═════ INFORMATION SUPPLIED ═════
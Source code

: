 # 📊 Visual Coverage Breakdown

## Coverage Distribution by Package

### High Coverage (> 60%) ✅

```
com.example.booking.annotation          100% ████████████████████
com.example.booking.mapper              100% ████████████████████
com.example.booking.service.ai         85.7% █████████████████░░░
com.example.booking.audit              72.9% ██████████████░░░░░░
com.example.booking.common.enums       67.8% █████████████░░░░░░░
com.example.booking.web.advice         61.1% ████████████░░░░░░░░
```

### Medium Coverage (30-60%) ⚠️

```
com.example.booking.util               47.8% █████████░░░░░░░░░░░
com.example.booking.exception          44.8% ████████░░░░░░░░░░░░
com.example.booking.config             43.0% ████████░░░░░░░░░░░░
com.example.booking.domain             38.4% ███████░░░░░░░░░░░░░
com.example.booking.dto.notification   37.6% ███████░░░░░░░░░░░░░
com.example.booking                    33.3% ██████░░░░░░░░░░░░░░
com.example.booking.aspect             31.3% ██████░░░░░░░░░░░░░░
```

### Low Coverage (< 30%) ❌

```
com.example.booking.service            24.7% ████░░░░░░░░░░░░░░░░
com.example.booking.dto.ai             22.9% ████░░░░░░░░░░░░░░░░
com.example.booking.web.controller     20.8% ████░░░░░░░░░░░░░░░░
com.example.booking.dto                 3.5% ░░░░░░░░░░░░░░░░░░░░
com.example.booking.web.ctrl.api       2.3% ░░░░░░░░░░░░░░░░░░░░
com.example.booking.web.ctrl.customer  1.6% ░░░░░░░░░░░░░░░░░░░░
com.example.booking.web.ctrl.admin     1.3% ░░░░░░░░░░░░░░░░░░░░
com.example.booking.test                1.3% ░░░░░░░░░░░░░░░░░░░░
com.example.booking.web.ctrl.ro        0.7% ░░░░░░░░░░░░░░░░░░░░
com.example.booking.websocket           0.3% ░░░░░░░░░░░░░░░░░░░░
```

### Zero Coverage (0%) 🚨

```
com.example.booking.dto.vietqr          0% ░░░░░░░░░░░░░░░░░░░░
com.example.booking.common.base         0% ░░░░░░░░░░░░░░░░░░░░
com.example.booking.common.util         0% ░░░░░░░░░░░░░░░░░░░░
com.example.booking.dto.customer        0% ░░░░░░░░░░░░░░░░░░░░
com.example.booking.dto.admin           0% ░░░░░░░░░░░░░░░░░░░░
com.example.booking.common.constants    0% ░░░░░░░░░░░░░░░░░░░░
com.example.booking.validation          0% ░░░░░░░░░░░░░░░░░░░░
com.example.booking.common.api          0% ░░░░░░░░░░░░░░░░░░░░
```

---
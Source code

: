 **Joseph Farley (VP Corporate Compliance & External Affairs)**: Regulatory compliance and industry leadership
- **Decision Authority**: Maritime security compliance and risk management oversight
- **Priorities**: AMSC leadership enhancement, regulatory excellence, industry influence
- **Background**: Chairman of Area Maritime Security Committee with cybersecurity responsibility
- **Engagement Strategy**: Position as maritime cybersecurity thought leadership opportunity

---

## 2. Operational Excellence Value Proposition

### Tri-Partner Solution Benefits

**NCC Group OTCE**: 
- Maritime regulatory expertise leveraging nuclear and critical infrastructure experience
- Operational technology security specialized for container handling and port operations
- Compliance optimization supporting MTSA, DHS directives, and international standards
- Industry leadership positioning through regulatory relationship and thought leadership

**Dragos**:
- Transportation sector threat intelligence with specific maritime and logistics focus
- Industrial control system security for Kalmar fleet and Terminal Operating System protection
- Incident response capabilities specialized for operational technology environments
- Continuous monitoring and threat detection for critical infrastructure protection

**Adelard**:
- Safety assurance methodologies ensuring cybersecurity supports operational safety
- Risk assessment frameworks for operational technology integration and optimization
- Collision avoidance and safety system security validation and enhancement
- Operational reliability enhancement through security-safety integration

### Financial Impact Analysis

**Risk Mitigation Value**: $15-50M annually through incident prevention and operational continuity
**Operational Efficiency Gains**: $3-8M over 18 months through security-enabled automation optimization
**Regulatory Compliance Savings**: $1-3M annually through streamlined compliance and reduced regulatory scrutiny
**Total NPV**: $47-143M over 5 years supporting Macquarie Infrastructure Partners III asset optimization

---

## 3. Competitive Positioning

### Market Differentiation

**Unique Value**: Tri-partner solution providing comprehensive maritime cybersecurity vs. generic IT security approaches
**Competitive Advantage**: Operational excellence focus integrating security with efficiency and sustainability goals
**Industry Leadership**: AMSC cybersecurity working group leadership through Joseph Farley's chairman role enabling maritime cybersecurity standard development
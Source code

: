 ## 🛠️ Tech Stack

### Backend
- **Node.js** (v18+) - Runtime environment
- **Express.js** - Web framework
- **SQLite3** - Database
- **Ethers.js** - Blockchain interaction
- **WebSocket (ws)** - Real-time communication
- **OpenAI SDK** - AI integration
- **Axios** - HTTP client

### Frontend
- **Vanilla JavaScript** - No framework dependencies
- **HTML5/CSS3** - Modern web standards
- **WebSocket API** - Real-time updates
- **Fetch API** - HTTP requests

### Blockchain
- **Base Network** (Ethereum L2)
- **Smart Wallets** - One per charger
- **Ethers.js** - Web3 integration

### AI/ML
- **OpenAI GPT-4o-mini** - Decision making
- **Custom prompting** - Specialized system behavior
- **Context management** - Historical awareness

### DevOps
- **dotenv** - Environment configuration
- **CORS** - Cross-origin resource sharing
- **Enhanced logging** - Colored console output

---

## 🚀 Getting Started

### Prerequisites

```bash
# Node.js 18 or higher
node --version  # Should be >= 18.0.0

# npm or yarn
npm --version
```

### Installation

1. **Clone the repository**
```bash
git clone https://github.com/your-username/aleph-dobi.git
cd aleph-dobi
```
═════
### EXERCISE:
Gather each line in the entries above where the string "aleph" is found.

### ANSWER SECTION:
git clone https://github.com/your-username/aleph-dobi.git
cd aleph-dobi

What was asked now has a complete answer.